Antonio Ares Camerino

Corren malos tiempos

Ni los dioses del olimpo sufrían el descalabro de su destino incierto

En la antigua Grecia las matemáticas eran una ciencia exacta. Sus derivas, como la aritmética, la geometría, la trigonometría, conservaban una pulcra exactitud a prueba de los vaivenes de discursos y diálogos platónicos proclamados a los vientos en el Ágora. Ni los dioses del olimpo sufrían el descalabro de su destino incierto.

En la Edad Moderna, todo el cálculo se centró en las órbitas galiléicas excomulgadas por Papas y Prelados. Desde el siglo XIX la física robó su sitio a la matemática. Los grandes postulados y las teorías sobre el ignoto mundo de la materia y la energía hicieron sombra a los teoremas y formulaciones basadas en algoritmos matemáticos.

Cuando llegó el momento de aplicar las matemáticas a las ciencias sociales apareció la estadística con su traicionero cortejo muestral. La esperanza de encontrar el karma predictor pasó a ser la meta para todo. Aparecieron disciplinas que mediante modelos matemáticos vaticinaban, con poco margen de error, el porvenir. Desde decirnos cuánto íbamos a vivir hasta cuantificar nuestro índice de pobreza o riqueza, según el caso. Desde predecir la cesta de la compra de una familia de cuatro miembros de renta media, hasta saber nuestra esfera de ocio a cinco años vista. Desde calcular el efecto de una campaña publicitaria hasta medir la intención de voto de un ciudadano medio, profesional o trabajador y conservador.

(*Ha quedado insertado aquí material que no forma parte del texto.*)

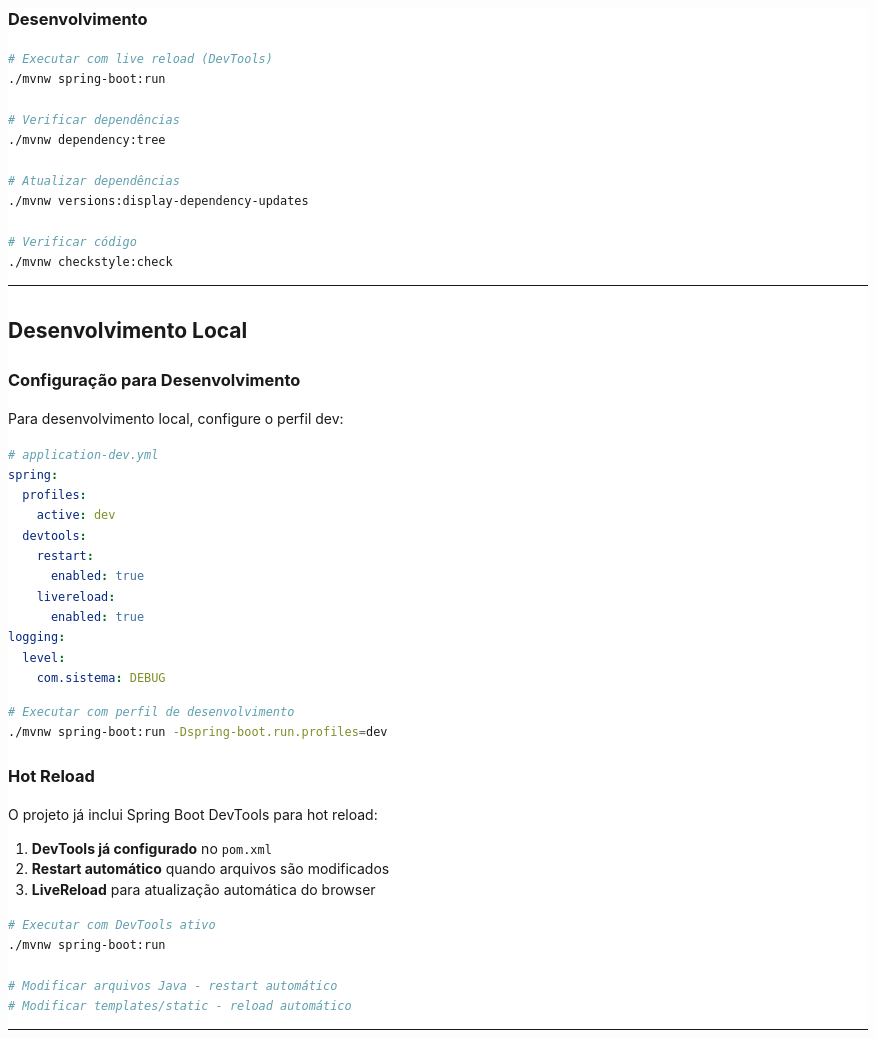 ### Desenvolvimento

```bash
# Executar com live reload (DevTools)
./mvnw spring-boot:run

# Verificar dependências
./mvnw dependency:tree

# Atualizar dependências
./mvnw versions:display-dependency-updates

# Verificar código
./mvnw checkstyle:check
```

---

## Desenvolvimento Local

### Configuração para Desenvolvimento

Para desenvolvimento local, configure o perfil dev:

```yaml
# application-dev.yml
spring:
  profiles:
    active: dev
  devtools:
    restart:
      enabled: true
    livereload:
      enabled: true
logging:
  level:
    com.sistema: DEBUG
```

```bash
# Executar com perfil de desenvolvimento
./mvnw spring-boot:run -Dspring-boot.run.profiles=dev
```

### Hot Reload

O projeto já inclui Spring Boot DevTools para hot reload:

1. **DevTools já configurado** no `pom.xml`
2. **Restart automático** quando arquivos são modificados
3. **LiveReload** para atualização automática do browser

```bash
# Executar com DevTools ativo
./mvnw spring-boot:run

# Modificar arquivos Java - restart automático
# Modificar templates/static - reload automático
```

---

Esta nueva disciplina, tan demanda por analista políticos y sociólogos, no contaba con el factor emocional, ni con la tendencia a contestar la respuesta correcta, o cuando menos la esperada, en cualquier encuesta realizada en los prolegómenos de una cita electoral. Los resultados electorales en Estados Unidos demuestran que los analistas y los genios de las predicciones tendrán que retirarse a los cuarteles de invierno por una larga temporada. En poco tiempo su desprestigio cotiza al alza. El Brexit en el Reino Unido, el referéndum en favor del fin de la lucha armada en Colombia, el ascenso de los populismos reaccionarios en la Vieja Europa hacen pensar que las consultas electorales y los referéndum en los sistemas democráticos los carga el diablo.

Corren malos tiempos para la tolerancia y la integración. La emergente clase media de los países del llamado primer mundo ha visto como en pocos años ha perdido lo logrado con esfuerzo durante décadas. La distribución de la riqueza sólo tiene un sentido ascendente, perdiendo su transversalidad. Este desencanto es el caldo de cultivo para que esta masa silenciosa perdedora del estado del bienestar castigue a los políticos a los que considera culpables. Aparecen salvapatrías con discursos que fomentan el aislamiento, mientras que las fronteras, cada vez más altas, sólo son permeables a las riquezas de unos pocos.

Pensar que los designios de la humanidad quedan en manos de Donald Trump, Wladimir Putin o del tupé norcoreano de Kim-Jong-un nos hacen temblar las piernas.

Decía, con razón, Mahatman Gandhi «Si hay un idiota en el poder, es porque quienes lo eligieron están bien representados».